Petit rappel des faits : le 23 février, Ahmaud Arbery, un jeune homme de 25 ans fait son jogging habituel dans son quartier, à Brunswick, en Georgie. Sur son itinéraire, il passe devant la maison de Gregory McMichaels. Ce dernier croit reconnaitre l’auteur de vols par effraction dans le quartier. Son fils et lui décident de se lancer à la poursuite du suspect afin de l’intercepter. Ils montent dans leur pick-up, rejoignent Ahmaud et l’interpellent d’abord verbalement. Le coureur ne répondant pas à leurs invectives, ils lui coupent la route et le fils McMichaels sort du véhicule en le menaçant. Ah ! J’avais oublié de préciser qu’Ahmaud Arbery était noir et que les McMichaels étaient armés de pistolets. Le jeune homme ne se laisse pas faire, il lutte avec son agresseur. Deux coups de feu retentissent : depuis l’arrière du pick-up, le père McMichaels a appuyé sur la gâchette à deux reprises. Ahmaud Arbery s’écroule, touché à mort. Il a fallu que soit publiée il y a quelques jours une vidéo prise en direct par un ami des McMichaels pour que les deux assassins soient arrêtés.

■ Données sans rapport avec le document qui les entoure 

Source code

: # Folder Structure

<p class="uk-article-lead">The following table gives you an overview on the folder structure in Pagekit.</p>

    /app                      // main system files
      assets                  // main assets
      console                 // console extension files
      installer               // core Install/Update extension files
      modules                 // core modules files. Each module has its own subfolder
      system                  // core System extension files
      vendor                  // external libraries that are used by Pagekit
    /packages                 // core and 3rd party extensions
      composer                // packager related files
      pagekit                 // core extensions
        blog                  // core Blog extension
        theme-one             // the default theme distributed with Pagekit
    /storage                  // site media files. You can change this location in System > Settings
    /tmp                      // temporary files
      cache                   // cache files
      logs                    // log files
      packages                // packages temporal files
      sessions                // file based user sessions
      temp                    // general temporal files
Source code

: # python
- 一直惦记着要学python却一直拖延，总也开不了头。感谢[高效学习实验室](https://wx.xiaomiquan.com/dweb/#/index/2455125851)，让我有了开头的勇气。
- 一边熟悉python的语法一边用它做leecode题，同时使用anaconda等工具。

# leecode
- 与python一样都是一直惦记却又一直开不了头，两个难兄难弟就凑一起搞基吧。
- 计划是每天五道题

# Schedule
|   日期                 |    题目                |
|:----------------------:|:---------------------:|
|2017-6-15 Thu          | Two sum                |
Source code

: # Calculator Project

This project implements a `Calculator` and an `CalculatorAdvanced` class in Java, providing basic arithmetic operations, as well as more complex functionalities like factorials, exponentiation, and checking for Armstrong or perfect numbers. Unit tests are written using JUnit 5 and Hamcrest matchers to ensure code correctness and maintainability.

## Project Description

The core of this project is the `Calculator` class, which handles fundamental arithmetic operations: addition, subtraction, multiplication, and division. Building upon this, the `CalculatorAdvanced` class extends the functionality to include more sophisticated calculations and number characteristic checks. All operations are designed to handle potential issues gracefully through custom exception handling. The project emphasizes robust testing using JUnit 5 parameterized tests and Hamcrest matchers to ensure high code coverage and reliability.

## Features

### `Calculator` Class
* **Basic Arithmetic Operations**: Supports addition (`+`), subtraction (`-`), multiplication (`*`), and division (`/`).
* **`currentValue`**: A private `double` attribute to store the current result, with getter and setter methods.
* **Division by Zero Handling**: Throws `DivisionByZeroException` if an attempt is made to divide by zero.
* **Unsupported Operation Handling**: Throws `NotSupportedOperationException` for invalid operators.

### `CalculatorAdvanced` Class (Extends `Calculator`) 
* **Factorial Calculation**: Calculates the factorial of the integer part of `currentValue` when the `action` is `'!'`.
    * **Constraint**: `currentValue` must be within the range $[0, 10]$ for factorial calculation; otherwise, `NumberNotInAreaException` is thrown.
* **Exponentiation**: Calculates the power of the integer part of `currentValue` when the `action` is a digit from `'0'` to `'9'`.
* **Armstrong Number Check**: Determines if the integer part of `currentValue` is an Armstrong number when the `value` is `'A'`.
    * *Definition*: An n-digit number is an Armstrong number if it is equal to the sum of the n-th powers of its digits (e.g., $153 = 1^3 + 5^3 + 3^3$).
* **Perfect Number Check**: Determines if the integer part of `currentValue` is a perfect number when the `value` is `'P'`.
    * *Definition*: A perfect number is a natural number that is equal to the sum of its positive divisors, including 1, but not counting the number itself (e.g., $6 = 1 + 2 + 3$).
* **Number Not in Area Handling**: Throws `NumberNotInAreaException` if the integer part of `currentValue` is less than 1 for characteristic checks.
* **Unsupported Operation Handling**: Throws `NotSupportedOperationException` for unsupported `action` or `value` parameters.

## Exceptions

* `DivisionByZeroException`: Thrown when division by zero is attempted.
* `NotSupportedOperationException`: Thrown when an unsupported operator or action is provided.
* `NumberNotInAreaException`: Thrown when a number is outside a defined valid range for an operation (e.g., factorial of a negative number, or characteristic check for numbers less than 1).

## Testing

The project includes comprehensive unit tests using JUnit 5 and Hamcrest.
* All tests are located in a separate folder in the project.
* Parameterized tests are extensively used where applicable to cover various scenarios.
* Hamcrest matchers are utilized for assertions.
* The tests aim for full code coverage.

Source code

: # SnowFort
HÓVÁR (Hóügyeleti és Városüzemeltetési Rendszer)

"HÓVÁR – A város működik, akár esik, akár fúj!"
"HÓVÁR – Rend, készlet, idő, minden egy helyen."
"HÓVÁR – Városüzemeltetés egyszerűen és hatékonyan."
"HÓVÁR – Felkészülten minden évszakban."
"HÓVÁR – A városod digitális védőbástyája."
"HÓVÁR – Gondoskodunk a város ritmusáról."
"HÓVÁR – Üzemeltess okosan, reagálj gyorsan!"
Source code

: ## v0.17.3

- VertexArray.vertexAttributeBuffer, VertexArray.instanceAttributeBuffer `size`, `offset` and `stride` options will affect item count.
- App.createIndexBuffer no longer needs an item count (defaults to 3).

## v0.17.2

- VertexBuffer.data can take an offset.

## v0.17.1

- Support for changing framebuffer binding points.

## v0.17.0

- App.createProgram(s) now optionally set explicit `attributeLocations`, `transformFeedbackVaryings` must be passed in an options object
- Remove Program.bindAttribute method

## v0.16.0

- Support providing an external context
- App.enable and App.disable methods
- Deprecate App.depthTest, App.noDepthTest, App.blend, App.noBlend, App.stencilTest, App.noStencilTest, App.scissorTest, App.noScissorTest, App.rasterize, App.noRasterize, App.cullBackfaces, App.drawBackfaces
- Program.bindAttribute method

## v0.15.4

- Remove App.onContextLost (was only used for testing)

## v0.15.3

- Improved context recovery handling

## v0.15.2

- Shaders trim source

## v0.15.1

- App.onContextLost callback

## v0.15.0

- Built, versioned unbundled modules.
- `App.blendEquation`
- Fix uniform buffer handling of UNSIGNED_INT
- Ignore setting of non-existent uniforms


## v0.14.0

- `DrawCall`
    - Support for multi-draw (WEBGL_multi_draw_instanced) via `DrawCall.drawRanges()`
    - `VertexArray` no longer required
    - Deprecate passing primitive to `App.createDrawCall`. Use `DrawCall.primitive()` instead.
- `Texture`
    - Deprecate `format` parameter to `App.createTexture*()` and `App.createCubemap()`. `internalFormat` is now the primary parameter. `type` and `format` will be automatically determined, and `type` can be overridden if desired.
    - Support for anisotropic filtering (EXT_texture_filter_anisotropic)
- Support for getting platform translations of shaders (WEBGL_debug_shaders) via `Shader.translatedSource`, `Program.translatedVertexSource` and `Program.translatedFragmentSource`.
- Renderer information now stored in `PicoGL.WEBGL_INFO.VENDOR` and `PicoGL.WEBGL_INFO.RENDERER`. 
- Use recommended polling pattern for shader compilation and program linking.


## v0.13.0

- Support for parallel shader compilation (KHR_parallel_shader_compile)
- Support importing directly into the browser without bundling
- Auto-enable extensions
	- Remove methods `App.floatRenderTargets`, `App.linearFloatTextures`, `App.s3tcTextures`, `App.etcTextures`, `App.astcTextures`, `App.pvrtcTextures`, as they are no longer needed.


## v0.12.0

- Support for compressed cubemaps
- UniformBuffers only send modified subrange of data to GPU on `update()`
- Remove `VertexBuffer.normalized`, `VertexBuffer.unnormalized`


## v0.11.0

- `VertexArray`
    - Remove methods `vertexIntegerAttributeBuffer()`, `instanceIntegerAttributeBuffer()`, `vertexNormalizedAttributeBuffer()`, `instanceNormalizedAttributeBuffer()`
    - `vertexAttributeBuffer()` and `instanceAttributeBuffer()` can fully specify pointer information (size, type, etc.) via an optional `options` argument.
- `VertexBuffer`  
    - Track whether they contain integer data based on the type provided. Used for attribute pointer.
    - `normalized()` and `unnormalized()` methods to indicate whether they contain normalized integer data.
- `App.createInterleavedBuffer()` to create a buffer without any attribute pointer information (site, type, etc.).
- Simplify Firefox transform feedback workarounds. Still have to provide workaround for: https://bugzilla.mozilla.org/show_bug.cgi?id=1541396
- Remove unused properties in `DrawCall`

En effet, depuis février, ils n’avaient même pas été inquiétés par la police, malgré la plainte pour meurtre déposée par la famille.
Même si cet exemple peut vous paraitre caricatural, même si certains rétorqueront que ces deux racistes s’en seraient de toute façon pris à Ahmaud d’une autre manière, je ne peux m’empêcher de penser que le fait qu’ils aient possédé des armes à feu a joué un rôle. Selon moi, ce drame était évitable. En limitant l’accès à une arme à feu pour commencer. Pas si simple quand on voit la difficulté de Trudeau à faire adopter et appliquer un règlement (DORS/98-462) interdisant les armes d’assaut de type militaire au Canada.
Qui peut penser qu’avoir une arme chez soi ou sur soi, en particulier une arme à feu, qui rend la tâche d’enlever la vie si facile, d’une simple pression sur la gâchette, ne présente aucun danger ? Et posséder un fusil d’assaut capable de décharger plusieurs centaines de balles par minute, pour… Pourquoi déjà ? Pour se protéger ? À quoi servent l’éducation, les lois et la police alors ? En vue de la fin du monde ? Vous regardez trop de séries TV. Pour chasser ? Sérieusement ? Sur la voie du progrès de nos sociétés modernes et pacifiques, interdire les armes à feu est une étape nécessaire. Et le gouvernement libéral a eu le courage de le faire, reconnaissons-le. Dans sa générosité (ou sa lâcheté, en fonction de la perspective), les propriétaires ont même jusqu’au 30 avril 2022 pour se débarrasser de leur arme de guerre, qui leur sera rachetée… à moins qu’ils se prévalent d’un droit acquis. Ce qui est déjà trop gentil à mon goût. Et tant pis pour tous les conservateurs, les Canadiens de l’ouest ou les fans de l’autojustice. Cela n’empêche d’ailleurs nullement les autorités de s’attaquer à la contrebande. Simplement, il faut se souvenir d’une équation très simple : davantage d’armes = davantage de morts.